The US search engine, a unit of Alphabet Inc., is paying up to inject the hardware expertise into its own smart phones. About 2,000 research and development engineers, or half of HTC's R&D department, will transfer across to Google.
Google wants more control over the apps preinstalled on mobile phones that run its Android software, the most used operating system for smartphones globally.
More control for Google may alienate Huawei and Samsung, which distribute the Android software.
The HTC team will work on product development of consumer hardware at the US search engine.
Many of the HTC employees are already working with Google to develop the next version of its Pixel smartphone, Google and HTC said in a joint statement on Thursday.
Separately, Google will receive a non-exclusive license for HTC intellectual property (IP).
Acquiring the HTC team also shows Google is trying a different tack in hardware.

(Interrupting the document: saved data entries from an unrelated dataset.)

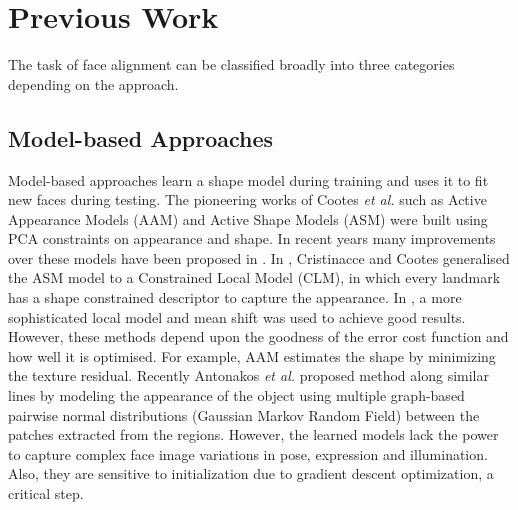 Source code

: \documentclass[10pt,twocolumn,letterpaper]{article}
\begin{document}
\section{Previous Work}
\label{prev_work}
The task of face alignment can be classified broadly into three categories depending on the approach.
\subsection{Model-based Approaches}
Model-based approaches learn a shape model during training and uses it to fit new faces during testing. The pioneering works of Cootes \textit{et al.} such as Active Appearance Models (AAM) \cite{AAM} and Active Shape Models (ASM) \cite{Cootes:1995:ASM:206543.206547} were built using PCA constraints on appearance and shape. In recent years many improvements over these models have been proposed in \cite{Matthews:2004:AAM:993451.996344,conf/eccv/LiangXWS08,Gross:2005:GVP:1709142.1709186,Gross:2006:AAM:1709247.1709267,Sauer11accurateregression,doi:10.5244/C.24.91}.  In \cite{Cristinacce06featuredetection}, Cristinacce and Cootes generalised the ASM model to a Constrained Local Model (CLM), in which every landmark has a shape constrained descriptor to capture the appearance. In \cite{Saragih:2011:DMF:1937966.1938021}, a more sophisticated local model and mean shift was used to achieve good results. However, these methods depend upon the goodness of the error cost function and how well it is optimised. For example, AAM estimates the shape by minimizing the texture residual. Recently Antonakos \textit{et al.} \cite{Antonakos_2015_CVPR} proposed method along similar lines by modeling the appearance of the object using multiple graph-based pairwise normal distributions (Gaussian Markov Random Field) between the
patches extracted from the regions. However, the learned models lack the power to capture complex face image variations in pose, expression and illumination. Also, they are sensitive to initialization due to gradient descent optimization, a critical step.
\end{document}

It sold Motorola’s handset business to China’s Lenovo in 2014 for $2.9 billion.
Google paid $12.5 billion to acquire Motorola in 2011 – mainly for the latter’s huge portfolio of patents, to defend the Android operating system against legal challenges from its rivals. Google maintained ownership of the vast majority of Motorola’s patent portfolio and licensed patents to Lenovo, according to it announcement at the time.
Google and HTC have been developing smartphones together for around a decade.
Google will continue to have access to HTC’s IP to support the Pixel smartphone.
The worldwide mobile phone market will reach a total of 1,981.2 million unit shipments in 2017, up slightly 0.4% from the 1,972.6 million units shipped in 2016, according to market data provider International Data Corporation.
HTC had 10,929 employees at the end of 2016, far more than Sony Mobile, which only had about 4,000 employees. HTC reported a net loss of NT$1.95 billion in the second fiscal quarter. Sales were NT$16.1 billion, down 14% year-on-year.
HTC's smartphone business is far from breakeven. Personnel expenses account for around half of HTC's operating expenditure.
“There is no reason why HTC cannot cut half of its employees and remain fully functional,” said David Dai, an analyst at Bernstein in a report to investors on September 8.
Notably, Sony Mobile cut its headcount from 7,100 to 4,000 and turned the business in the black.
HTC expects a 30% to 40% fall in operating expenses after this transaction goes through.
Google and HTC expect the deal, which is subject to regulatory approval, to close by early 2018.